The $1M Recovery: A Testament to Trust Wallet’s Security Team

In 2023, Trust Wallet’s Customer Support team was able to recover over $90,000 USD worth of assets. In 2024, that recovery figure sits at an astounding $1 million USD. The recent and largest recovery ever was $400,000 USD for a user who had fallen victim to a social engineering scam – so subtle, that the victim didn’t notice at first. Through collaboration with the Security team, the user’s funds were recovered.

Social engineering scams like the one mentioned above can happen. For example, an attacker poses as a trusted individual or authority figure, such as a customer support agent from a crypto exchange or wallet, and contacts the user claiming there’s an issue with their account. They persuade the user to provide sensitive information like their login credentials or private keys under the guise of resolving the supposed issue. This allows the attacker to gain unauthorized access to the user’s crypto holdings.

In 2023, a victim lost over $1,500 to a pig butchering scheme. The victim was enticed to join a so-called “mining pool” due to the promised ‘lucrative’ opportunity. However, while transacting with the malicious website, the victim confirmed an approval transaction where the scammer can move the USDT tokens anytime, under the guise of a “requirement” to “earn”. The victim was receiving payouts every day. Then at some point, the victim can’t withdraw anymore and was told by the supposed “customer support” of the malicious website to pay “taxes”. Though it was a bit late, the victim realized this was a fraudulent scheme and immediately reported to Trust Wallet customer support. Fortunately, Trust Wallet’s team were able to track and recover the funds for the victim.

Overall since 2023, Trust Wallet has:

• Prevented over $450M from being sent to scammers through its security scanner.
• Blocked users from connecting to 700+ malicious dApps.
• Assisted in recovering $1.1M in stolen funds.
• Shut down 700+ phishing sites and removed 2,300+ scammer accounts.
• Conducted over 40 security audits per year.

These security measures and efforts underscore Trust Wallet’s commitment to creating a safer environment for users navigating the crypto space.
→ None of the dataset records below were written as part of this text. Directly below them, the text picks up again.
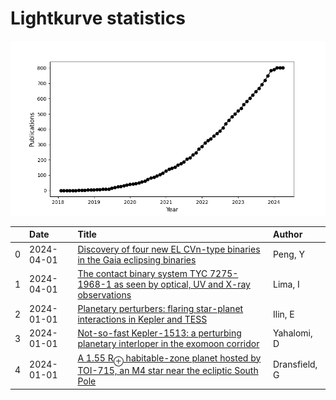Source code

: 
<h1>Lightkurve statistics</h1>
  
![publications](lightkurve-publications.png)  
  
|    | Date       | Title                                                                                                                                                                   | Author        |
|---:|:-----------|:------------------------------------------------------------------------------------------------------------------------------------------------------------------------|:--------------|
|  0 | 2024-04-01 | [Discovery of four new EL CVn-type binaries in the Gaia eclipsing binaries](https://ui.adsabs.harvard.edu/abs/2024NewA..10702153P/abstract)                             | Peng, Y       |
|  1 | 2024-04-01 | [The contact binary system TYC 7275-1968-1 as seen by optical, UV and X-ray observations](https://ui.adsabs.harvard.edu/abs/2024NewA..10702145L/abstract)               | Lima, I       |
|  2 | 2024-01-01 | [Planetary perturbers: flaring star-planet interactions in Kepler and TESS](https://ui.adsabs.harvard.edu/abs/2024MNRAS.527.3395I/abstract)                             | Ilin, E       |
|  3 | 2024-01-01 | [Not-so-fast Kepler-1513: a perturbing planetary interloper in the exomoon corridor](https://ui.adsabs.harvard.edu/abs/2024MNRAS.527..620Y/abstract)                    | Yahalomi, D   |
|  4 | 2024-01-01 | [A 1.55 R<SUB>⊕</SUB> habitable-zone planet hosted by TOI-715, an M4 star near the ecliptic South Pole](https://ui.adsabs.harvard.edu/abs/2024MNRAS.527...35D/abstract) | Dransfield, G |
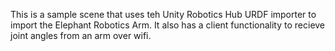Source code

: This is a sample scene that uses teh Unity Robotics Hub URDF importer to import the Elephant Robotics Arm. It also has a client functionality to recieve joint angles from an arm over wifi. 
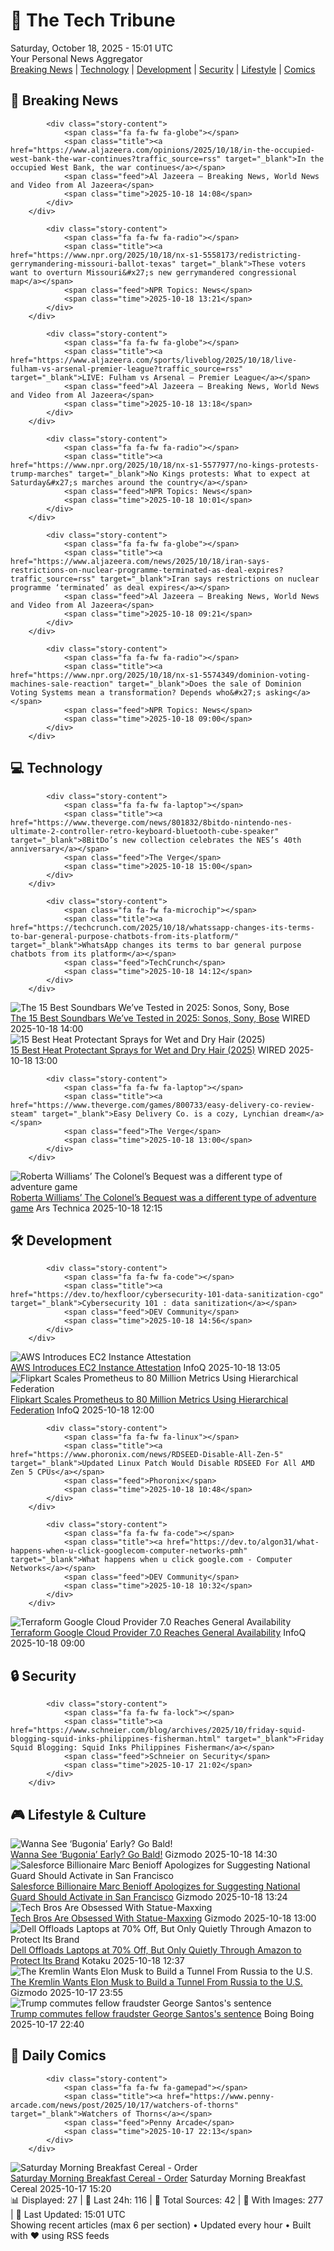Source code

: <!-- Processing 54 RSS feeds at 2025-10-18 15:01:32 UTC -->
<!-- Processing: XKCD -->
<!-- Processing: Penny Arcade -->
<!-- Processing: Poorly Drawn Lines -->
<!-- Processing: Dilbert -->
<!-- Processing: Cyanide & Happiness -->
<!-- Processing: CNN Top Stories -->
<!-- Processing: CNN Breaking News -->
<!-- Processing: BBC World News -->
<!-- Processing: Al Jazeera Breaking News -->
<!-- Processing: NPR News -->
<!-- Processing: CBC News -->
<!-- Error processing https://rss.cbc.ca/lineup/topstories.xml: The read operation timed out -->
<!-- Processing: NBC News Breaking -->
<!-- Processing: Sky News World -->
<!-- Processing: TechCrunch -->
<!-- Processing: The Verge -->
<!-- Processing: WIRED -->
<!-- Processing: Dev.to -->
<!-- Processing: It's FOSS -->
<!-- Processing: OMG! Ubuntu -->
<!-- Processing: DistroWatch -->
<!-- Processing: Linux.com -->
<!-- Processing: Red Hat Blog -->
<!-- Processing: Ubuntu Blog -->
<!-- Processing: InfoQ -->
<!-- Processing: DZone -->
<!-- Processing: Coding Horror -->
<!-- Processing: The Pragmatic Engineer -->
<!-- Processing: Lifehacker -->
<!-- Processing: Gizmodo -->
<!-- Processing: Boing Boing -->
<!-- Processing: Schneier on Security -->
<!-- Generated 8 new posts out of 31 feeds processed -->
<div class="newspaper-header">
    <h1 class="newspaper-title">📰 The Tech Tribune</h1>
    <div class="newspaper-date">Saturday, October 18, 2025 - 15:01 UTC</div>
    <div class="newspaper-subtitle">Your Personal News Aggregator</div>
</div>

<div class="newspaper-nav">
    <a href="#breaking">Breaking News</a> |
    <a href="#tech">Technology</a> |
    <a href="#dev">Development</a> |
    <a href="#security">Security</a> |
    <a href="#lifestyle">Lifestyle</a> |
    <a href="#webcomics">Comics</a>
</div>

<div class="news-section breaking-news" id="breaking">
<h2 class="section-header">🚨 Breaking News</h2>
<div class="stories-container">
<div class="story">
            
            <div class="story-content">
                <span class="fa fa-fw fa-globe"></span>
                <span class="title"><a href="https://www.aljazeera.com/opinions/2025/10/18/in-the-occupied-west-bank-the-war-continues?traffic_source=rss" target="_blank">In the occupied West Bank, the war continues</a></span>
                <span class="feed">Al Jazeera – Breaking News, World News and Video from Al Jazeera</span>
                <span class="time">2025-10-18 14:08</span>
            </div>
        </div>
<div class="story">
            
            <div class="story-content">
                <span class="fa fa-fw fa-radio"></span>
                <span class="title"><a href="https://www.npr.org/2025/10/18/nx-s1-5558173/redistricting-gerrymandering-missouri-ballot-texas" target="_blank">These voters want to overturn Missouri&#x27;s new gerrymandered congressional map</a></span>
                <span class="feed">NPR Topics: News</span>
                <span class="time">2025-10-18 13:21</span>
            </div>
        </div>
<div class="story">
            
            <div class="story-content">
                <span class="fa fa-fw fa-globe"></span>
                <span class="title"><a href="https://www.aljazeera.com/sports/liveblog/2025/10/18/live-fulham-vs-arsenal-premier-league?traffic_source=rss" target="_blank">LIVE: Fulham vs Arsenal – Premier League</a></span>
                <span class="feed">Al Jazeera – Breaking News, World News and Video from Al Jazeera</span>
                <span class="time">2025-10-18 13:18</span>
            </div>
        </div>
<div class="story">
            
            <div class="story-content">
                <span class="fa fa-fw fa-radio"></span>
                <span class="title"><a href="https://www.npr.org/2025/10/18/nx-s1-5577977/no-kings-protests-trump-marches" target="_blank">No Kings protests: What to expect at Saturday&#x27;s marches around the country</a></span>
                <span class="feed">NPR Topics: News</span>
                <span class="time">2025-10-18 10:01</span>
            </div>
        </div>
<div class="story">
            
            <div class="story-content">
                <span class="fa fa-fw fa-globe"></span>
                <span class="title"><a href="https://www.aljazeera.com/news/2025/10/18/iran-says-restrictions-on-nuclear-programme-terminated-as-deal-expires?traffic_source=rss" target="_blank">Iran says restrictions on nuclear programme ‘terminated’ as deal expires</a></span>
                <span class="feed">Al Jazeera – Breaking News, World News and Video from Al Jazeera</span>
                <span class="time">2025-10-18 09:21</span>
            </div>
        </div>
<div class="story">
            
            <div class="story-content">
                <span class="fa fa-fw fa-radio"></span>
                <span class="title"><a href="https://www.npr.org/2025/10/18/nx-s1-5574349/dominion-voting-machines-sale-reaction" target="_blank">Does the sale of Dominion Voting Systems mean a transformation? Depends who&#x27;s asking</a></span>
                <span class="feed">NPR Topics: News</span>
                <span class="time">2025-10-18 09:00</span>
            </div>
        </div>
</div>
</div>
<div class="news-section tech-news" id="tech">
<h2 class="section-header">💻 Technology</h2>
<div class="stories-container">
<div class="story">
            
            <div class="story-content">
                <span class="fa fa-fw fa-laptop"></span>
                <span class="title"><a href="https://www.theverge.com/news/801832/8bitdo-nintendo-nes-ultimate-2-controller-retro-keyboard-bluetooth-cube-speaker" target="_blank">8BitDo’s new collection celebrates the NES’s 40th anniversary</a></span>
                <span class="feed">The Verge</span>
                <span class="time">2025-10-18 15:00</span>
            </div>
        </div>
<div class="story">
            
            <div class="story-content">
                <span class="fa fa-fw fa-microchip"></span>
                <span class="title"><a href="https://techcrunch.com/2025/10/18/whatssapp-changes-its-terms-to-bar-general-purpose-chatbots-from-its-platform/" target="_blank">WhatsApp changes its terms to bar general purpose chatbots from its platform</a></span>
                <span class="feed">TechCrunch</span>
                <span class="time">2025-10-18 14:12</span>
            </div>
        </div>
<div class="story">
            <img src="https://media.wired.com/photos/683a532212003ad844092c4b/master/pass/Best%20Soundbar%20Update.png" alt="The 15 Best Soundbars We’ve Tested in 2025: Sonos, Sony, Bose" class="story-image" loading="lazy" onerror="this.style.display='none'">
            <div class="story-content">
                <span class="fa fa-fw fa-bolt"></span>
                <span class="title"><a href="https://www.wired.com/gallery/best-soundbars/" target="_blank">The 15 Best Soundbars We’ve Tested in 2025: Sonos, Sony, Bose</a></span>
                <span class="feed">WIRED</span>
                <span class="time">2025-10-18 14:00</span>
            </div>
        </div>
<div class="story">
            <img src="https://media.wired.com/photos/68671d42a81e0ca3e81e8ddc/master/pass/Heat%20Protectors.png" alt="15 Best Heat Protectant Sprays for Wet and Dry Hair (2025)" class="story-image" loading="lazy" onerror="this.style.display='none'">
            <div class="story-content">
                <span class="fa fa-fw fa-bolt"></span>
                <span class="title"><a href="https://www.wired.com/gallery/the-best-heat-protectants-for-hair/" target="_blank">15 Best Heat Protectant Sprays for Wet and Dry Hair (2025)</a></span>
                <span class="feed">WIRED</span>
                <span class="time">2025-10-18 13:00</span>
            </div>
        </div>
<div class="story">
            
            <div class="story-content">
                <span class="fa fa-fw fa-laptop"></span>
                <span class="title"><a href="https://www.theverge.com/games/800733/easy-delivery-co-review-steam" target="_blank">Easy Delivery Co. is a cozy, Lynchian dream</a></span>
                <span class="feed">The Verge</span>
                <span class="time">2025-10-18 13:00</span>
            </div>
        </div>
<div class="story">
            <img src="https://cdn.arstechnica.net/wp-content/uploads/2025/10/Colonels-Bequest-1-500x500-1760651718.jpg" alt="Roberta Williams’ The Colonel’s Bequest was a different type of adventure game" class="story-image" loading="lazy" onerror="this.style.display='none'">
            <div class="story-content">
                <span class="fa fa-fw fa-cog"></span>
                <span class="title"><a href="https://arstechnica.com/gaming/2025/10/roberta-williams-the-colonels-bequest-was-a-different-type-of-adventure-game/" target="_blank">Roberta Williams’ The Colonel’s Bequest was a different type of adventure game</a></span>
                <span class="feed">Ars Technica</span>
                <span class="time">2025-10-18 12:15</span>
            </div>
        </div>
</div>
</div>
<div class="news-section dev-news" id="dev">
<h2 class="section-header">🛠️ Development</h2>
<div class="stories-container">
<div class="story">
            
            <div class="story-content">
                <span class="fa fa-fw fa-code"></span>
                <span class="title"><a href="https://dev.to/hexfloor/cybersecurity-101-data-sanitization-cgo" target="_blank">Cybersecurity 101 : data sanitization</a></span>
                <span class="feed">DEV Community</span>
                <span class="time">2025-10-18 14:56</span>
            </div>
        </div>
<div class="story">
            <img src="https://res.infoq.com/news/2025/10/ec2-instance-attestation/en/headerimage/generatedHeaderImage-1759684151123.jpg" alt="AWS Introduces EC2 Instance Attestation" class="story-image" loading="lazy" onerror="this.style.display='none'">
            <div class="story-content">
                <span class="fa fa-fw fa-info-circle"></span>
                <span class="title"><a href="https://www.infoq.com/news/2025/10/ec2-instance-attestation/?utm_campaign=infoq_content&utm_source=infoq&utm_medium=feed&utm_term=global" target="_blank">AWS Introduces EC2 Instance Attestation</a></span>
                <span class="feed">InfoQ</span>
                <span class="time">2025-10-18 13:05</span>
            </div>
        </div>
<div class="story">
            <img src="https://res.infoq.com/news/2025/10/flipkart-prometheus-80million/en/headerimage/generatedHeaderImage-1759933956727.jpg" alt="Flipkart Scales Prometheus to 80 Million Metrics Using Hierarchical Federation" class="story-image" loading="lazy" onerror="this.style.display='none'">
            <div class="story-content">
                <span class="fa fa-fw fa-info-circle"></span>
                <span class="title"><a href="https://www.infoq.com/news/2025/10/flipkart-prometheus-80million/?utm_campaign=infoq_content&utm_source=infoq&utm_medium=feed&utm_term=global" target="_blank">Flipkart Scales Prometheus to 80 Million Metrics Using Hierarchical Federation</a></span>
                <span class="feed">InfoQ</span>
                <span class="time">2025-10-18 12:00</span>
            </div>
        </div>
<div class="story">
            
            <div class="story-content">
                <span class="fa fa-fw fa-linux"></span>
                <span class="title"><a href="https://www.phoronix.com/news/RDSEED-Disable-All-Zen-5" target="_blank">Updated Linux Patch Would Disable RDSEED For All AMD Zen 5 CPUs</a></span>
                <span class="feed">Phoronix</span>
                <span class="time">2025-10-18 10:48</span>
            </div>
        </div>
<div class="story">
            
            <div class="story-content">
                <span class="fa fa-fw fa-code"></span>
                <span class="title"><a href="https://dev.to/algon31/what-happens-when-u-click-googlecom-computer-networks-pmh" target="_blank">What happens when u click google.com - Computer Networks</a></span>
                <span class="feed">DEV Community</span>
                <span class="time">2025-10-18 10:32</span>
            </div>
        </div>
<div class="story">
            <img src="https://res.infoq.com/news/2025/10/terraform-google-provider-7-ga/en/headerimage/header-1760566085966.jpeg" alt="Terraform Google Cloud Provider 7.0 Reaches General Availability" class="story-image" loading="lazy" onerror="this.style.display='none'">
            <div class="story-content">
                <span class="fa fa-fw fa-info-circle"></span>
                <span class="title"><a href="https://www.infoq.com/news/2025/10/terraform-google-provider-7-ga/?utm_campaign=infoq_content&utm_source=infoq&utm_medium=feed&utm_term=global" target="_blank">Terraform Google Cloud Provider 7.0 Reaches General Availability</a></span>
                <span class="feed">InfoQ</span>
                <span class="time">2025-10-18 09:00</span>
            </div>
        </div>
</div>
</div>
<div class="news-section security-news" id="security">
<h2 class="section-header">🔒 Security</h2>
<div class="stories-container">
<div class="story">
            
            <div class="story-content">
                <span class="fa fa-fw fa-lock"></span>
                <span class="title"><a href="https://www.schneier.com/blog/archives/2025/10/friday-squid-blogging-squid-inks-philippines-fisherman.html" target="_blank">Friday Squid Blogging: Squid Inks Philippines Fisherman</a></span>
                <span class="feed">Schneier on Security</span>
                <span class="time">2025-10-17 21:02</span>
            </div>
        </div>
</div>
</div>
<div class="news-section lifestyle-news" id="lifestyle">
<h2 class="section-header">🎮 Lifestyle & Culture</h2>
<div class="stories-container">
<div class="story">
            <img src="https://gizmodo.com/app/uploads/2025/08/Bugonia-Yorgos-Lanthimos-Emma-Stone-1280x853.jpg" alt="Wanna See ‘Bugonia’ Early? Go Bald!" class="story-image" loading="lazy" onerror="this.style.display='none'">
            <div class="story-content">
                <span class="fa fa-fw fa-computer"></span>
                <span class="title"><a href="https://gizmodo.com/wanna-see-bugonia-early-go-bald-2000673884" target="_blank">Wanna See ‘Bugonia’ Early? Go Bald!</a></span>
                <span class="feed">Gizmodo</span>
                <span class="time">2025-10-18 14:30</span>
            </div>
        </div>
<div class="story">
            <img src="https://gizmodo.com/app/uploads/2024/02/9515a531afb1b893a4a9eaef175bb25e-1024x575.jpg" alt="Salesforce Billionaire Marc Benioff Apologizes for Suggesting National Guard Should Activate in San Francisco" class="story-image" loading="lazy" onerror="this.style.display='none'">
            <div class="story-content">
                <span class="fa fa-fw fa-computer"></span>
                <span class="title"><a href="https://gizmodo.com/salesforce-benioff-apologizes-about-national-guard-2000673833" target="_blank">Salesforce Billionaire Marc Benioff Apologizes for Suggesting National Guard Should Activate in San Francisco</a></span>
                <span class="feed">Gizmodo</span>
                <span class="time">2025-10-18 13:24</span>
            </div>
        </div>
<div class="story">
            <img src="https://gizmodo.com/app/uploads/2025/10/elon_statue-1280x853.jpg" alt="Tech Bros Are Obsessed With Statue-Maxxing" class="story-image" loading="lazy" onerror="this.style.display='none'">
            <div class="story-content">
                <span class="fa fa-fw fa-computer"></span>
                <span class="title"><a href="https://gizmodo.com/tech-bros-are-obsessed-with-statue-maxxing-2000673718" target="_blank">Tech Bros Are Obsessed With Statue-Maxxing</a></span>
                <span class="feed">Gizmodo</span>
                <span class="time">2025-10-18 13:00</span>
            </div>
        </div>
<div class="story">
            <img src="https://kotaku.com/app/uploads/2025/10/dell-laptop-cat-1280x853.jpg" alt="Dell Offloads Laptops at 70% Off, But Only Quietly Through Amazon to Protect Its Brand" class="story-image" loading="lazy" onerror="this.style.display='none'">
            <div class="story-content">
                <span class="fa fa-fw fa-gamepad"></span>
                <span class="title"><a href="https://kotaku.com/dell-offloads-laptops-at-70-off-but-only-quietly-through-amazon-to-protect-its-brand-2000636918" target="_blank">Dell Offloads Laptops at 70% Off, But Only Quietly Through Amazon to Protect Its Brand</a></span>
                <span class="feed">Kotaku</span>
                <span class="time">2025-10-18 12:37</span>
            </div>
        </div>
<div class="story">
            <img src="https://gizmodo.com/app/uploads/2024/11/elon-musk-win-1024x681.jpg" alt="The Kremlin Wants Elon Musk to Build a Tunnel From Russia to the U.S." class="story-image" loading="lazy" onerror="this.style.display='none'">
            <div class="story-content">
                <span class="fa fa-fw fa-computer"></span>
                <span class="title"><a href="https://gizmodo.com/the-kremlin-wants-elon-musk-to-build-a-tunnel-from-russia-to-the-u-s-2000673752" target="_blank">The Kremlin Wants Elon Musk to Build a Tunnel From Russia to the U.S.</a></span>
                <span class="feed">Gizmodo</span>
                <span class="time">2025-10-17 23:55</span>
            </div>
        </div>
<div class="story">
            <img src="https://i0.wp.com/boingboing.net/wp-content/uploads/2023/05/george-santos-e1760740651442.jpg?fit=768%2C512&amp;quality=60&amp;ssl=1" alt="Trump commutes fellow fraudster George Santos&#x27;s sentence" class="story-image" loading="lazy" onerror="this.style.display='none'">
            <div class="story-content">
                <span class="fa fa-fw fa-arrow-right"></span>
                <span class="title"><a href="https://boingboing.net/2025/10/17/trump-commutes-fellow-fraudster-george-santoss-sentence.html" target="_blank">Trump commutes fellow fraudster George Santos&#x27;s sentence</a></span>
                <span class="feed">Boing Boing</span>
                <span class="time">2025-10-17 22:40</span>
            </div>
        </div>
</div>
</div>
<div class="news-section webcomics-section" id="webcomics">
<h2 class="section-header">🎨 Daily Comics</h2>
<div class="stories-container">
<div class="story">
            
            <div class="story-content">
                <span class="fa fa-fw fa-gamepad"></span>
                <span class="title"><a href="https://www.penny-arcade.com/news/post/2025/10/17/watchers-of-thorns" target="_blank">Watchers of Thorns</a></span>
                <span class="feed">Penny Arcade</span>
                <span class="time">2025-10-17 22:13</span>
            </div>
        </div>
<div class="story">
            <img src="https://www.smbc-comics.com/comics/1760645538-20251017.png" alt="Saturday Morning Breakfast Cereal - Order" class="story-image" loading="lazy" onerror="this.style.display='none'">
            <div class="story-content">
                <span class="fa fa-fw fa-smile"></span>
                <span class="title"><a href="https://www.smbc-comics.com/comic/order-2" target="_blank">Saturday Morning Breakfast Cereal - Order</a></span>
                <span class="feed">Saturday Morning Breakfast Cereal</span>
                <span class="time">2025-10-17 15:20</span>
            </div>
        </div>
</div>
</div>

<div class="newspaper-footer">
    <div class="stats">
        📊 Displayed: 27 | 📅 Last 24h: 116 | 📡 Total Sources: 42 | 📸 With Images: 277 |
        🔄 Last Updated: 15:01 UTC
    </div>
    <div class="footer-note">
        Showing recent articles (max 6 per section) • Updated every hour • Built with ❤️ using RSS feeds
    </div>
</div>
Reflecting on these security milestones and the need to continually strengthen protection measures, Trust Wallet’s Chief Information Security Officer (CISO), Eve Lam stated;

“These milestones highlight our dedication, but they’re just the start. In the ever-evolving Web3 landscape, security must stay one step ahead of emerging threats. At Trust Wallet, we’re committed to not only protecting users but empowering them, creating a safer, more transparent ecosystem for everyone. As leaders in the crypto community, our focus is on building trust and security for the future, ensuring that users can fully embrace the freedom of Web3 without fear of exploitation.”

The Future of Web3 Security

While Trust Wallet works closely with law enforcement and security experts to assist users, the process of recovering funds remains challenging due to the immutable and irreversible nature of blockchain transactions. In certain cases, assets moved through centralized exchanges can be recovered, but once they pass through privacy tools, recovery becomes nearly impossible.

This highlights a crucial point: prevention is far more effective than recovery. Trust Wallet’s real-time security alerts, provided through its Security Scanner, play a vital role in helping users avoid risky transactions. However, with fewer than 40% of users stopping transactions after receiving these warnings, it’s clear that greater awareness and education are needed to reduce the risks.

Overall, Trust Wallet’s commitment to user protection is focused on prevention. By leveraging tools like the Security Scanner, it aims to foster a safer environment where users can confidently explore Web3. While blockchain offers unparalleled financial freedom, these benefits can only be fully realized when users actively prioritize security and education.

Through continuous enhancement of its security infrastructure and active community engagement, Trust Wallet is helping shape a more secure and transparent future for Web3.